*** Data Section Begins ***
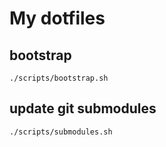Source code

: # My dotfiles

## bootstrap
```shell
./scripts/bootstrap.sh
```

## update git submodules
```shell
./scripts/submodules.sh
```
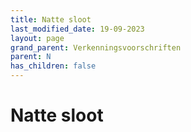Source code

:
 ```yaml
---
title: Natte sloot
last_modified_date: 19-09-2023
layout: page
grand_parent: Verkenningsvoorschriften
parent: N
has_children: false
---
```


Natte sloot
===========

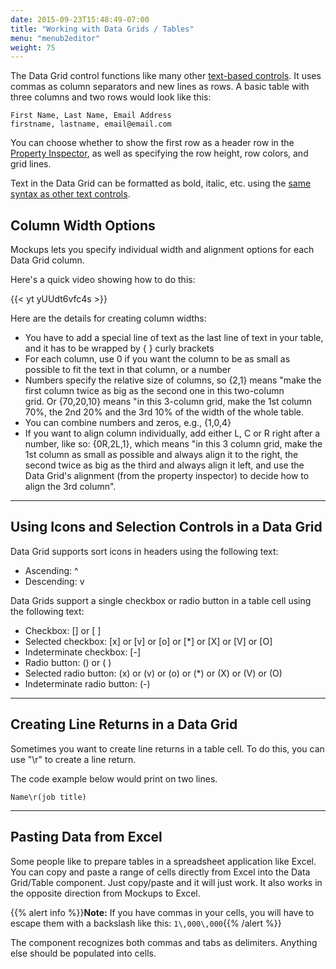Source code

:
 ```yaml
---
date: 2015-09-23T15:48:49-07:00
title: "Working with Data Grids / Tables"
menu: "menub2editor"
weight: 75
---
```


The Data Grid control functions like many other [text-based controls](../text/). It uses commas as column separators and new lines as rows. A basic table with three columns and two rows would look like this:

	First Name, Last Name, Email Address
	firstname, lastname, email@email.com

You can choose whether to show the first row as a header row in the [Property Inspector](../inspector/), as well as specifying the row height, row colors, and grid lines.

Text in the Data Grid can be formatted as bold, italic, etc. using the [same syntax as other text controls](../text/#basic-formatting).

## Column Width Options

Mockups lets you specify individual width and alignment options for each Data Grid column.

Here's a quick video showing how to do this:

{{< yt yUUdt6vfc4s >}}

Here are the details for creating column widths:

*   You have to add a special line of text as the last line of text in your table, and it has to be wrapped by { } curly brackets
*   For each column, use 0 if you want the column to be as small as possible to fit the text in that column, or a number
*   Numbers specify the relative size of columns, so {2,1} means "make the first column twice as big as the second one in this two-column  
    grid. Or {70,20,10} means "in this 3-column grid, make the 1st column 70%, the 2nd 20% and the 3rd 10% of the width of the whole table.
*   You can combine numbers and zeros, e.g., {1,0,4}
*   If you want to align column individually, add either L, C or R right after a number, like so: {0R,2L,1}, which means "in this 3 column grid, make the 1st column as small as possible and always align it to the right, the second twice as big as the third and always align it left, and use the Data Grid's alignment (from the property inspector) to decide how to align the 3rd column".

* * *

## Using Icons and Selection Controls in a Data Grid

Data Grid supports sort icons in headers using the following text:

*   Ascending: ^
*   Descending: v

Data Grids support a single checkbox or radio button in a table cell using the following text:

*   Checkbox: [] or [ ]
*   Selected checkbox: [x] or [v] or [o] or [*] or [X] or [V] or [O]
*   Indeterminate checkbox: [-]
*   Radio button: () or ( )
*   Selected radio button: (x) or (v) or (o) or (*) or (X) or (V) or (O)
*   Indeterminate radio button: (-)

* * *

## Creating Line Returns in a Data Grid

Sometimes you want to create line returns in a table cell. To do this, you can use "\r" to create a line return.

The code example below would print on two lines.

	Name\r(job title)

* * *

## Pasting Data from Excel

Some people like to prepare tables in a spreadsheet application like Excel. You can copy and paste a range of cells directly from Excel into the Data Grid/Table component. Just copy/paste and it will just work. It also works in the opposite direction from Mockups to Excel.

{{% alert info %}}**Note:** If you have commas in your cells, you will have to escape them with a backslash like this: `1\,000\,000`{{% /alert %}}

The component recognizes both commas and tabs as delimiters. Anything else should be populated into cells.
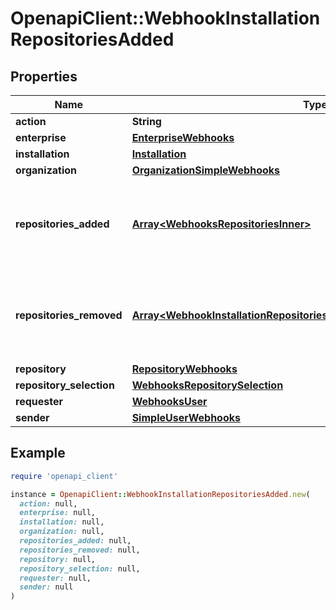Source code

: # OpenapiClient::WebhookInstallationRepositoriesAdded

## Properties

| Name | Type | Description | Notes |
| ---- | ---- | ----------- | ----- |
| **action** | **String** |  |  |
| **enterprise** | [**EnterpriseWebhooks**](EnterpriseWebhooks.md) |  | [optional] |
| **installation** | [**Installation**](Installation.md) |  |  |
| **organization** | [**OrganizationSimpleWebhooks**](OrganizationSimpleWebhooks.md) |  | [optional] |
| **repositories_added** | [**Array&lt;WebhooksRepositoriesInner&gt;**](WebhooksRepositoriesInner.md) | An array of repository objects, which were added to the installation. |  |
| **repositories_removed** | [**Array&lt;WebhookInstallationRepositoriesAddedRepositoriesRemovedInner&gt;**](WebhookInstallationRepositoriesAddedRepositoriesRemovedInner.md) | An array of repository objects, which were removed from the installation. |  |
| **repository** | [**RepositoryWebhooks**](RepositoryWebhooks.md) |  | [optional] |
| **repository_selection** | [**WebhooksRepositorySelection**](WebhooksRepositorySelection.md) |  |  |
| **requester** | [**WebhooksUser**](WebhooksUser.md) |  |  |
| **sender** | [**SimpleUserWebhooks**](SimpleUserWebhooks.md) |  |  |

## Example

```ruby
require 'openapi_client'

instance = OpenapiClient::WebhookInstallationRepositoriesAdded.new(
  action: null,
  enterprise: null,
  installation: null,
  organization: null,
  repositories_added: null,
  repositories_removed: null,
  repository: null,
  repository_selection: null,
  requester: null,
  sender: null
)
```

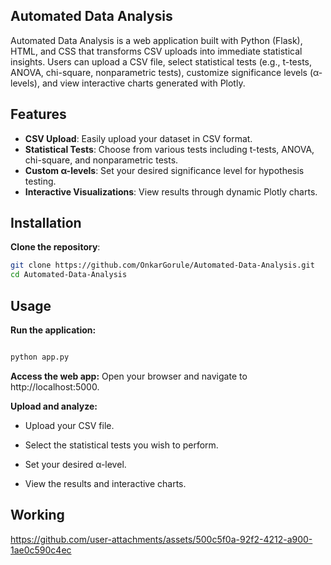 ## Automated Data Analysis
Automated Data Analysis is a web application built with Python (Flask), HTML, and CSS that transforms CSV uploads into immediate statistical insights. Users can upload a CSV file, select statistical tests (e.g., t-tests, ANOVA, chi-square, nonparametric tests), customize significance levels (α-levels), and view interactive charts generated with Plotly.
## Features

- **CSV Upload**: Easily upload your dataset in CSV format.
- **Statistical Tests**: Choose from various tests including t-tests, ANOVA, chi-square, and nonparametric tests.
- **Custom α-levels**: Set your desired significance level for hypothesis testing.
- **Interactive Visualizations**: View results through dynamic Plotly charts.

## Installation

**Clone the repository**:
```bash
git clone https://github.com/OnkarGorule/Automated-Data-Analysis.git
cd Automated-Data-Analysis
```
## Usage
**Run the application:**

```bash

python app.py
```

**Access the web app:** Open your browser and navigate to http://localhost:5000.

**Upload and analyze:**

- Upload your CSV file.

- Select the statistical tests you wish to perform.

- Set your desired α-level.

- View the results and interactive charts.

## Working

https://github.com/user-attachments/assets/500c5f0a-92f2-4212-a900-1ae0c590c4ec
*** Data Section Ends ***
_Task item_: Copy task for the entries above: every line with the string "Selected".

_Response to the task_:
*   Selected checkbox: [x] or [v] or [o] or [*] or [X] or [V] or [O]
*   Selected radio button: (x) or (v) or (o) or (*) or (X) or (V) or (O)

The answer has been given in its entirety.